Whenever the string "shyshkovskaya" appears in a line of the listing below, that line counts. Say how many lines count, and give nothing else.
--- Input data ---
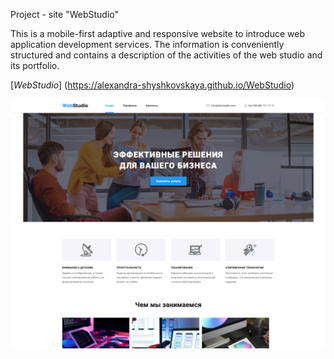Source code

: Project - site "WebStudio"

This is a mobile-first adaptive and responsive website to introduce web application development services.
The information is conveniently structured and contains a description of the activities of the web studio and its portfolio.

[_WebStudio_] (https://alexandra-shyshkovskaya.github.io/WebStudio)

<a href="https://alexandra-shyshkovskaya.github.io/WebStudio">
<img src="./images/screenshot.png" alt="WebStudio">
</a>
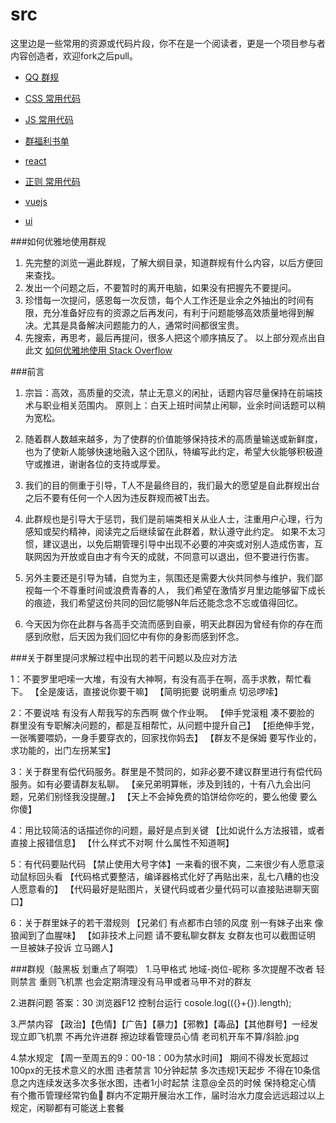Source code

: # src
这里边是一些常用的资源或代码片段，你不在是一个阅读者，更是一个项目参与者内容创造者，欢迎fork之后pull。

- [QQ 群规](//github.com/chonghaichen/src/blob/master/qq.md)

- [CSS 常用代码](//github.com/chonghaichen/src/blob/master/css.md)

- [JS 常用代码](//github.com/chonghaichen/src/blob/master/js.md)

- [群福利书单](//github.com/chonghaichen/src/blob/master/book.md)

- [react ](//github.com/chonghaichen/src/blob/master/react.md)

- [正则 常用代码 ](//github.com/chonghaichen/src/blob/master/reg.md)

- [vuejs](//github.com/chonghaichen/src/blob/master/vuejs.md)

- [ui](//github.com/chonghaichen/src/blob/master/ui.md)



###如何优雅地使用群规
1. 先完整的浏览一遍此群规，了解大纲目录，知道群规有什么内容，以后方便回来查找。
2. 发出一个问题之后，不要暂时的离开电脑，如果没有把握先不要提问。
3. 珍惜每一次提问，感恩每一次反馈，每个人工作还是业余之外抽出的时间有限，充分准备好应有的资源之后再发问，有利于问题能够高效质量地得到解决。尤其是具备解决问题能力的人，通常时间都很宝贵。
4. 先搜索，再思考，最后再提问，很多人把这个顺序搞反了。
以上部分观点出自此文 [如何优雅地使用 Stack Overflow](http://www.zhihu.com/question/20824615)

###前言
1. 宗旨：高效，高质量的交流，禁止无意义的闲扯，话题内容尽量保持在前端技术与职业相关范围内。
   原则上：白天上班时间禁止闲聊，业余时间话题可以稍为宽松。

2. 随着群人数越来越多，为了使群的价值能够保持技术的高质量输送或新鲜度，
   也为了使新人能够快速地融入这个团队，特编写此约定，希望大伙能够积极遵守或推进，谢谢各位的支持或厚爱。

3. 我们的目的侧重于引导，T人不是最终目的，我们最大的愿望是自此群规出台之后不要有任何一个人因为违反群规而被T出去。

4. 此群规也是引导大于惩罚，我们是前端类相关从业人士，注重用户心理，行为感知或契约精神，阅读完之后继续留在此群着，默认遵守此约定。
   如果不太习惯，建议退出，以免后期管理引导中出现不必要的冲突或对别人造成伤害，互联网因为开放或自由才有今天的成就，不同意可以退出，但不要进行伤害。

5. 另外主要还是引导为辅，自觉为主，氛围还是需要大伙共同参与维护，我们鄙视每一个不尊重时间或浪费青春的人，
   我们希望在激情岁月里边能够留下成长的痕迹，我们希望这份共同的回忆能够N年后还能念念不忘或值得回忆。

6. 今天因为你在此群与各高手交流而感到自豪，明天此群因为曾经有你的存在而感到欣慰，后天因为我们回忆中有你的身影而感到怀念。


###关于群里提问求解过程中出现的若干问题以及应对方法   

  1：不要罗里吧嗦一大堆，有没有大神啊，有没有高手在啊，高手求教，帮忙看下。
	【全是废话，直接说你要干嘛】
    【简明扼要 说明重点 切忌啰嗦】

  2：不要说啥  有没有人帮我写的东西啊 做个作业啊。
    【伸手党滚粗 凑不要脸的 群里没有专职解决问题的，都是互相帮忙，从问题中提升自己】
    【拒绝伸手党，一张嘴要喂奶，一身手要穿衣的，回家找你妈去】
    【群友不是保姆 要写作业的，求功能的，出门左拐某宝】

  3：关于群里有偿代码服务。群里是不赞同的，如非必要不建议群里进行有偿代码服务。如有必要请群友私聊。
    【亲兄弟明算帐，涉及到钱的，十有八九会出问题，兄弟们别怪我没提醒。】
    【天上不会掉免费的馅饼给你吃的，要么他傻 要么你傻】

  4：用比较简洁的话描述你的问题，最好是点到关键
    【比如说什么方法报错，或者直接上报错信息】
    【什么样式不对啊 什么属性不知道啊】

  5：有代码要贴代码
    【禁止使用大号字体】一来看的很不爽，二来很少有人愿意滚动鼠标回头看
    【代码格式要整洁，编译器格式化好了再贴出来，乱七八糟的也没人愿意看的】
    【代码最好是贴图片，关键代码或者少量代码可以直接贴进聊天窗口】

  6：关于群里妹子的若干潜规则
    【兄弟们 有点都市白领的风度 别一有妹子出来 像狼闻到了血腥味】
    【如非技术上问题 请不要私聊女群友 女群友也可以截图证明 一旦被妹子投诉 立马踢人】


###群规（敲黑板 划重点了啊喂）
1.马甲格式 地域-岗位-昵称 多次提醒不改者 轻则禁言 重则飞机票 也会定期清理没有马甲或者马甲不对的群友

2.进群问题 答案：30  浏览器F12 控制台运行 cosole.log(({}+{}).length);

3.严禁内容 【政治】【色情】【广告】【暴力】【邪教】【毒品】【其他群号】一经发现立即飞机票 不再允许进群 擦边球看管理员心情  老司机开车不算/斜脸.jpg

4.禁水规定 【周一至周五的9：00-18：00为禁水时间】 期间不得发长宽超过100px的无技术意义的水图 违者禁言 10分钟起禁 多次违规1天起步 
			不得在10条信息之内连续发送多次多张水图，违者1小时起禁 
			注意@全员的时候 保持稳定心情 有个撒币管理经常钓鱼🎣
			群内不定期开展治水工作，届时治水力度会远远超过以上规定，闲聊都有可能送上套餐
---
| Response to the task |
2